Afin de protéger l’indépendance du corps judiciaire ne conviendrait-il pas pour le CSM de contrôler ses « flux disciplinaires entrants »?
La réforme en cours de la loi organique a vocation à être le « vecteur législatif » nécessaire d’une telle évolution. Mais l’administration prendra-t-elle le risque de suggérer une telle évolution au législateur organique ? Dans le contexte actuel, ce serait cependant bien étonnant.
Circulaire de «réforme des retraites »: la politique criminelle sur le fil ?
Quoi qu’on pense de la « réforme des retraites », le droit de manifester de manière pacifique son opposition à la politique du Gouvernement reste aujourd’hui encore un droit politique fondamental, consubstantiel à l’exercice de nombre de libertés publiques.

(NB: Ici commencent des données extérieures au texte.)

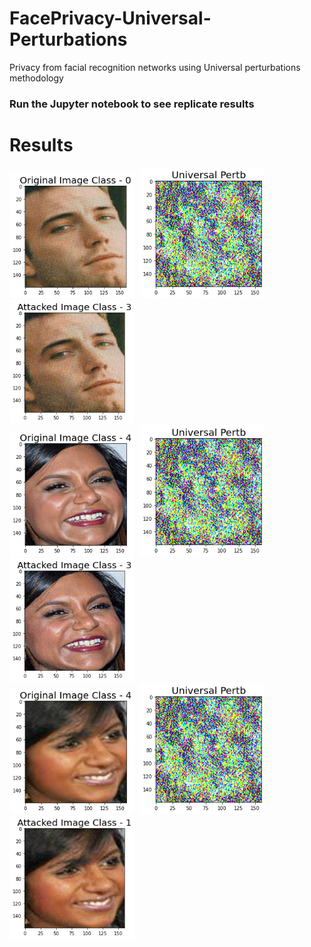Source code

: # FacePrivacy-Universal-Perturbations
Privacy from facial recognition networks using Universal perturbations methodology  
### Run the Jupyter notebook to see replicate results

# Results

<div class="row">
  <kbd>
<img src="https://github.com/nishchaljs/FacePrivacy-Universal-Perturbations/blob/main/Images/original.png" alt="drawing" width="200"/> 
<img src="https://github.com/nishchaljs/FacePrivacy-Universal-Perturbations/blob/main/Images/Univpertb.png" width="200"/>
<img src="https://github.com/nishchaljs/FacePrivacy-Universal-Perturbations/blob/main/Images/attacked.png" alt="drawing" width="200"/>
  <kbd/>
   </div>
  <div class="row">
  <kbd>
<img src="https://github.com/nishchaljs/FacePrivacy-Universal-Perturbations/blob/main/Images/orig2.png" alt="drawing" width="200"/> 
<img src="https://github.com/nishchaljs/FacePrivacy-Universal-Perturbations/blob/main/Images/Univpertb.png" width="200"/>
<img src="https://github.com/nishchaljs/FacePrivacy-Universal-Perturbations/blob/main/Images/attack2.png" alt="drawing" width="200"/>
  <kbd/>
   </div>
    <div class="row">
  <kbd>
<img src="https://github.com/nishchaljs/FacePrivacy-Universal-Perturbations/blob/main/Images/orig3.png" alt="drawing" width="200"/> 
<img src="https://github.com/nishchaljs/FacePrivacy-Universal-Perturbations/blob/main/Images/Univpertb.png" width="200"/>
<img src="https://github.com/nishchaljs/FacePrivacy-Universal-Perturbations/blob/main/Images/attack3.png" alt="drawing" width="200"/>
  <kbd/>
   </div>


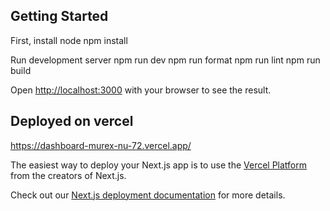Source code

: ## Getting Started

First, install node
npm install

Run development server
npm run dev
npm run format
npm run lint
npm run build

Open [http://localhost:3000](http://localhost:3000) with your browser to see the result. 

## Deployed on vercel
https://dashboard-murex-nu-72.vercel.app/

The easiest way to deploy your Next.js app is to use the [Vercel Platform](https://vercel.com/new?utm_medium=default-template&filter=next.js&utm_source=create-next-app&utm_campaign=create-next-app-readme) from the creators of Next.js.

Check out our [Next.js deployment documentation](https://nextjs.org/docs/app/building-your-application/deploying) for more details.
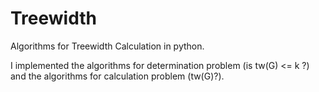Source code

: # Treewidth
Algorithms for Treewidth Calculation in python.

I implemented the algorithms for determination problem (is tw(G) <= k ?) and the algorithms for calculation problem (tw(G)?).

Que les manifestants n’en fassent pas n’importe quoi et qu’il soit bien légitime de réprimer des actes qui n’ont rien à voir avec une contestation autorisée est également bien normal.
Mais comment recevoir une « Dépêche relative au traitement judiciaire des infractions commises à l’occasion des manifestations ou des regroupements en lien avec les contestations contre la réforme des retraites » (accessible sous le numéro N° NOR : JUSD2307751C N/REF : DP 2023/0022/C13 sur le site de la Direction des affaires criminelles et des grâces du ministère de la justice et datée du 18 mars 2023) sans se poser de question sur le but poursuivi ?
Surtout que le premier paragraphe de ladite dépêche rappelle qu’on déjà été diffusées sur des sujets comparables une circulaire du 22/042021, une autre du 6/11/2019, du 7/09/2020 et une du 26/01/2023.
Au fil de la lecture on notera l’importance donnée à l’intervention des services de police judiciaire, dont le ministre de l’intérieur souhaite mutualiser les effectifs avec les services chargés d’autres missions…
Ce qui est réellement navrant dans ces dispositions ce n’est pas qu’elles soient édictées, car il faut bien aussi prendre des dispositions pour assurer le maintien de l’ordre (déjà largement possible au demeurant par la simple application des dispositions légales existantes et des circulaires déjà diffusées), c’est qu’elle soient prises « à l’occasion des manifestations ou des regroupements en lien avec les contestations contre la réforme des retraites ».
Car ce titre ne laisse aucun doute sur le fait que ces orientations ont pour objectif de réprimer spécifiquement un mouvement social.
Dialogue social au ministère de la justice: catastrophique
Les boycotts et les refus de dialogue sont actuellement légions dans les instances sociales du ministère de la justice (boycott du CSA Ministériel des 10 et 20 mars, et du CSA de la Direction des services judiciaires du 6 mars).
Les raisons de telles protestations sont récurrentes: les organisations syndicales sont convaincues du refus de dialogue de l’administration. Elles n’ont au demeurant pas tort. A l’instar de la procédure engagée pour la réforme des retraites, discuter consiste actuellement à approuver inconditionnellement les projets proposés et à en remercier l’administration.